On the safety side, EVE specifies system-level intrinsic thermal safety, electrical isolation against venting gas, and the full-filling foaming, which lead to strong stiffness of the entire pack to improve the driving NVH experience and the crash robustness.
- BEV (CTP-ready): A standardized, large-cylindrical footprint enables the “EVE In-Situ Upgrade” mode, which is convenient for OEM to adjust chemistry without altering system architecture, reducing R&D timing/costs by ~40–60%.
- PHEV: Full-immersion cooling with 9min fast charging from 10-80%SOC, and over 100kW pulse power delivery at 50%SOC.
- HEV: First 21700-based HEV system, up to 78C pulse discharge, >40,000 cycles, and max 8 °C/min self-heating to overcome cold-start constraints and retain the long driving distance for cold weather regions.
Beyond traction packs, EVE’s 48 V mild-hybrid system (≈approximately 1 kWh) integrates DC-DC and achieves a ~15% fuel-consumption reduction, EU7 readiness, and mass production awards. The 12 V system operates from –30 °C to 70 °C and is now a lead-acid alternative with global OEM adoption.
The afternoon’s second session centers on battery passports and ESG. EVE states that it will unveil a comprehensive passport featuring pre-certified data (TÜV Mark pre-certification, as per the company briefing), thereby positioning the data model for EU LCA/PCF disclosure, and auditor-friendly traceability. Parallel to the passport, EVE’s factory stack already reports Energy Digitalization 2.0, with 12,292 live monitoring points, ensuring verifiable carbon and energy records.
The EU regime pushes from slideware to machine-readable, auditable data. A passport tied to live factory telemetry shortens the distance between compliance, procurement due diligence, and financing.

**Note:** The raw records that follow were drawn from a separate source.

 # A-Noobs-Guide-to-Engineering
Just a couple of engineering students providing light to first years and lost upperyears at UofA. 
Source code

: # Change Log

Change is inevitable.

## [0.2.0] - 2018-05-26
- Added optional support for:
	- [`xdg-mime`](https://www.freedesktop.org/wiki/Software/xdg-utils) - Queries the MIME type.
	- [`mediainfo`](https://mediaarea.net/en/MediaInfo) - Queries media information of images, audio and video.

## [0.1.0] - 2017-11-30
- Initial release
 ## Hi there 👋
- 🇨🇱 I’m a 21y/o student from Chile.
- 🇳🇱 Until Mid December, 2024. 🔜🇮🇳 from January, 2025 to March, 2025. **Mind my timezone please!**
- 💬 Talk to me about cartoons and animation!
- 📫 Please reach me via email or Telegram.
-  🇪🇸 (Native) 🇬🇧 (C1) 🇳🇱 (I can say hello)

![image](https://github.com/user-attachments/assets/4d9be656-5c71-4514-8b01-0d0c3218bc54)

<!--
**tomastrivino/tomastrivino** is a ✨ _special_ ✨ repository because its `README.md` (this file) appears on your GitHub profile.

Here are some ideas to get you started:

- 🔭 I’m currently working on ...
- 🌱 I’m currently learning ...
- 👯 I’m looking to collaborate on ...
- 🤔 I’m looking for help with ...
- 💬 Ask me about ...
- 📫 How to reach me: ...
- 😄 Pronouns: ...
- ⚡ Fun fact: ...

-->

EVE’s globalization and sustainability arc
OMNICELL’s standardization push reflects broader Chinese EV manufacturing patterns: rapid iteration, modularization, and systemized cost control. EVE lists bulk supply to Mercedes-Benz and Hyundai-Kia, as well as designations from BMW, GM, and JLR, alongside mass-production ties with XPeng, Aion, Changan, and other companies. H1-2025 rankings show #5 in domestic passenger-vehicle installations and #2 globally in medium/heavy truck installations, valid indicators of steel-in-the-ground for overseas OEMs.
To support Europeanization/North America, EVE highlights its overseas plants (Hungary, Malaysia, USA) and service nodes (Germany, Singapore, USA) to localize supply, validation, and after-sales support.
The credible ESG baseline makes the battery passport a living record of carbon/energy performance throughout the pack's life and into end-of-life.
OMNICELL’s portfolio spans BEV long-range systems (including 200 Wh/kg NCM variants) through PHEV immersion-cooled packs and HEV high-rate solutions. Adjacent programs include eVTOL/UAV and robotics, where high safety, high rate, and high specific energy are certified necessities rather than nice-to-haves.